Kasus penganiayaan suwarni, warga sukapura oleh WNA pemilik hotel,Suhadak:Tidak perlu hingga ke dewan.

Kasus penganiayaan suwarni, warga sukapura oleh WNA pemilik hotel,Suhadak:Tidak perlu hingga ke dewan
PROBOLINGGO – Busercyber.com,
Hampir satu tahun,sejak 9 maret 2025 lalu, Suwarni wanita 42 tahun asal Dusun Sapikerep, Kecamatan Sukapura, yang dianiaya mantan bosnya yang dikenal dengan nama mr. C,warga kewarganegaraan asing lantaran dituduh mencuri itu, masih mencari keadilan.
hingga Rabu (22/10) Suwarni mendatangi kantor DPRD Kabupaten Probolinggo, untuk meminta perhatian dan uluran tangan para wakil rakyat guna bisa membantunya mendapatkan keadilan.
Namun, hingga kini, kasusnya seolah jalan di tempat. “Sampai sekarang saya masih sakit, kepala sering pusing, perut juga masih nyeri,” ungkap Suwarni yang membikin hati pendengarnya trenyuh berapa keadilan bagi wong cilik di negeri ini serasa berasa di atas awan.
Kejadian tragis itu, katanya, terjadi di rumahnya sendiri. Ia dipukul dan ditendang oleh pelaku yang menuduhnya mencuri.
“Yang melakukan satu orang, mantan bos saya. Dituduh mencuri padahal saya tidak melakukan apa-apa,” terangnya diruang dewan.

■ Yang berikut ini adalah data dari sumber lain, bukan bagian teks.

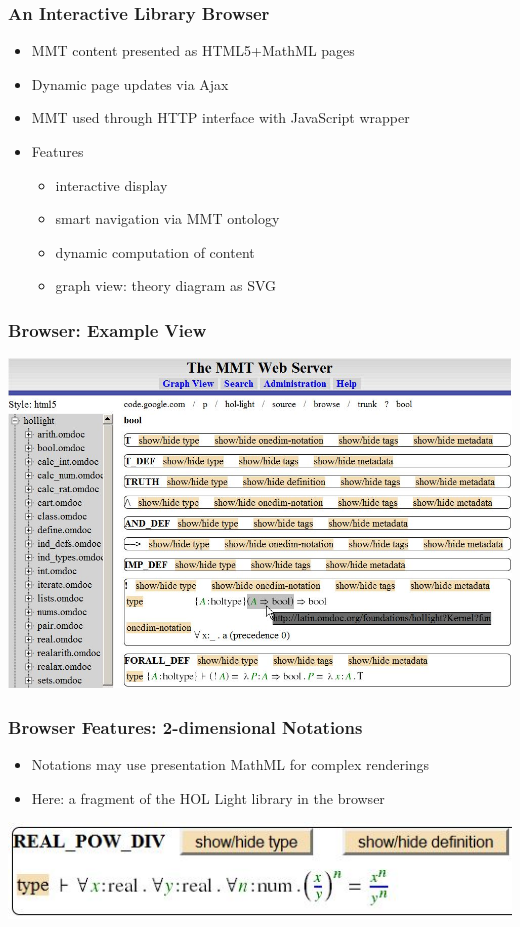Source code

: \documentclass{beamer}
\begin{document}
\begin{frame}\frametitle{An Interactive Library Browser}
\begin{itemize}
\item MMT content presented as HTML5+MathML pages
\item Dynamic page updates via Ajax
\item MMT used through HTTP interface with JavaScript wrapper
\item Features
  \begin{itemize}
    \item interactive display
    \item smart navigation via MMT ontology
    \item dynamic computation of content
    \item graph view: theory diagram as SVG
  \end{itemize}
\end{itemize}
\end{frame}


\begin{frame}\frametitle{Browser: Example View}
\includegraphics[width=\textwidth]{img/browse.jpg}
\end{frame}

\begin{frame}\frametitle{Browser Features: 2-dimensional Notations}
\begin{itemize}
\item Notations may use presentation MathML for complex renderings
\item Here: a fragment of the HOL Light library in the browser
\end{itemize}

\includegraphics[width=\textwidth]{img/2dnot.jpg}
\end{frame}
\end{document}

Suwarni sudah melapor polisi. Tapi sampai sekarang belum ada kejelasan. Sudah delapan bulan, belum juga ada tersangka.
Suwarni berharap para wakil rakyat bisa membantunya memperjuangkan keadilan yang selama ini terasa begitu jauh.
Kesaksian memilukan juga datang dari Srimukti, 49, tetangga korban yang menjadi saksi langsung peristiwa tersebut. Ia masih ingat jelas pagi itu hari Minggu sekitar pukul 07.30 melihat Suwarni berdarah sambil memegang perutnya karena sakit usai di aniaya mr. C, mantan bosnya.
Lambanya kasus penganiayaan yang di alami Suwarni, warga sapikerep kecamatan sukapura kabupaten Probolinggo oleh WNA, pemilik hotel di sukapura tersebut memantik reaksi dari ketua umum Garda Nusantara, Suhadak, SH.
Menurut Suhadak Pasal 471 ayat (1)Selain penganiayaan sebagaimana dimaksud dalam Pasal 467 dan Pasal 470, penganiayaan yang tidak menimbulkan penyakit atau halangan untuk menjalankan profesi jabatan atau mata pencaharian, dipidana karena penganiayaan ringan, dengan pidana penjara paling lama 6 bulan atau pidana denda paling banyak kategori II, yaitu Rp10 juta.
Pria yang juga berprofesi sebagai pengacara atau advikat ini berharap dan meminta aparat penegak hukum profesional serta tidak boleh main-main.
Sebab masyarakat saat ini sudah cerdas dan mudah mengetahui ketika ada upaya dari kepolisian untuk menyembunyikan, membelokkan, dan mengaburkan perkara.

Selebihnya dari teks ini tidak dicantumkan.